Photo: iStock En 2020, Moisson Montréal aura distribué pour plus de 100 000 000$ de nourriture grâce à la générosité des Québécois qui ont offert «un soutien financier incroyable». 

Ce texte fait partie du cahier spécial Philanthropie

Encore cette année, le nombre de paniers de Noël préparés chez Moisson Montréal sera impressionnant. « Et il y aura une boîte de masques dans chacun des 25 000 paniers ! » lance Richard Daneau, directeur général de l’organisme. Le temps des Fêtes, c’est la période où tout le monde a le coeur sur la main et c’est un moment de grande activité dans le milieu communautaire. Toutefois, en cette année toute chamboulée, c’est depuis le printemps que l’on court de tous les côtés chez Moisson Montréal.

Comme les bonnes nouvelles se font rares et qu’on les prend quand elles passent, ces temps-ci, Richard Daneau a de bonnes raisons de se réjouir : « Habituellement, un des grands enjeux des organismes communautaires, c’est le financement, on est toujours à la recherche d’argent, mais actuellement, force est de constater qu’on est dans une bonne situation financière », lance-t-il avec un sourire dans la voix. Cette situation enviable, l’organisme la doit aux gouvernements, bien sûr, qui ont beaucoup investi dans les grands réseaux d’entraide, mais aussi aux « Québécois et aux Montréalais qui, frappés de voir les tablettes vides dans les épiceries jusqu’en avril, ont offert un soutien financier incroyable », ajoute-t-il. Donc pas de tracas financiers pour l’année en cours, et des denrées à profusion.

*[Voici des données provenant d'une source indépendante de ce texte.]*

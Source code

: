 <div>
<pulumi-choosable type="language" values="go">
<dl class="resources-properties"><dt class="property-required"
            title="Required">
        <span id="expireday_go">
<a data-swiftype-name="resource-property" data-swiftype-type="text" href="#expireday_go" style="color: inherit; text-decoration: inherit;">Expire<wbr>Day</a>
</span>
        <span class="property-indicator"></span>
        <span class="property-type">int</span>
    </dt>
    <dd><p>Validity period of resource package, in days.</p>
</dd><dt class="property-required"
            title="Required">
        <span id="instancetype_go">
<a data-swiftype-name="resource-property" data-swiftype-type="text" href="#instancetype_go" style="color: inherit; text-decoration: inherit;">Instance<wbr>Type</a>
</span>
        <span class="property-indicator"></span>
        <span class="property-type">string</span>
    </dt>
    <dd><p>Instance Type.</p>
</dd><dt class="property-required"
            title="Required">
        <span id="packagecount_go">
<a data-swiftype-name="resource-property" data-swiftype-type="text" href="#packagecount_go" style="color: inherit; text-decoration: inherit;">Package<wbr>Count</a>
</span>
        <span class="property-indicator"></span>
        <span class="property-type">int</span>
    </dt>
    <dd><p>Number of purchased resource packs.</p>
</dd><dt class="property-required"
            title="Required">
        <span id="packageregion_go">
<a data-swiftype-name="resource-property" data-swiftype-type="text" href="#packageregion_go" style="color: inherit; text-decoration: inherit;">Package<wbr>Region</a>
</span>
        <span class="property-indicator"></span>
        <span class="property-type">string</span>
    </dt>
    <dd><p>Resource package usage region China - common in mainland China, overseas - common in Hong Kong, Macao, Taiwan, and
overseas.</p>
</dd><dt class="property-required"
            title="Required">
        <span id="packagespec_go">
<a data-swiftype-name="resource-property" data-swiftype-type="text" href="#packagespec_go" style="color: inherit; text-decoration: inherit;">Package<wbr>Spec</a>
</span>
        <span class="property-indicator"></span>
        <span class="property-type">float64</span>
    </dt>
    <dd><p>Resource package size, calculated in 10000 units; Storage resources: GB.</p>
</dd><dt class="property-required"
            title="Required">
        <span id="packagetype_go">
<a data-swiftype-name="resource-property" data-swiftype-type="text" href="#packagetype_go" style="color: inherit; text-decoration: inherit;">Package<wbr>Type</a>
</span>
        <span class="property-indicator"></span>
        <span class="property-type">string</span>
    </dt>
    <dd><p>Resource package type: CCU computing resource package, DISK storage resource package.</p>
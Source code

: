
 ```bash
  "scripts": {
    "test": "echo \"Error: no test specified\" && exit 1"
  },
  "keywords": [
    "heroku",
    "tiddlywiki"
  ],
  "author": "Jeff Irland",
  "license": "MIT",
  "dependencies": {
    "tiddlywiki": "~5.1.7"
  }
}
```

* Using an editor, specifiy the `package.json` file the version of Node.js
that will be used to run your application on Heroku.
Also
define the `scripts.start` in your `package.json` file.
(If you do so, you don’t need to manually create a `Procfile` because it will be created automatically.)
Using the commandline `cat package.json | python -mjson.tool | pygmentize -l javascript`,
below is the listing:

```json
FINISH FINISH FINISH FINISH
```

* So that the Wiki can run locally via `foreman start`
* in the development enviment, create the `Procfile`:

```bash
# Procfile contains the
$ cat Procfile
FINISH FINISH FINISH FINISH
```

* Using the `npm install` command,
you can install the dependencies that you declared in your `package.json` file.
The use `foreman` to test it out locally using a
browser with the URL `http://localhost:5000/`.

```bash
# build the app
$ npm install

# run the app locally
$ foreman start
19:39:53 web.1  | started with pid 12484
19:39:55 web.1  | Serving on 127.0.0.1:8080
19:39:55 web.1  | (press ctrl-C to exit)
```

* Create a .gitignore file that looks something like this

Actuellement, chez Moisson Montréal, les entrepôts sont pleins : « Depuis avril, on donne 35 % plus de kilogrammes de nourriture qu’on en a donné l’an dernier, ça équivaut à 17 000 000 $ de plus dans les sept premiers mois de l’année », raconte le d.g. Selon lui, toute cette nourriture excédentaire découle du fait que les restaurants sont fermés et que le réseau hôtelier est en arrêt, « tout ça nous a aidés dans notre mission et on serait bien mal venus de crier au loup même si on nourrit des craintes quand on regarde vers l’avenir… »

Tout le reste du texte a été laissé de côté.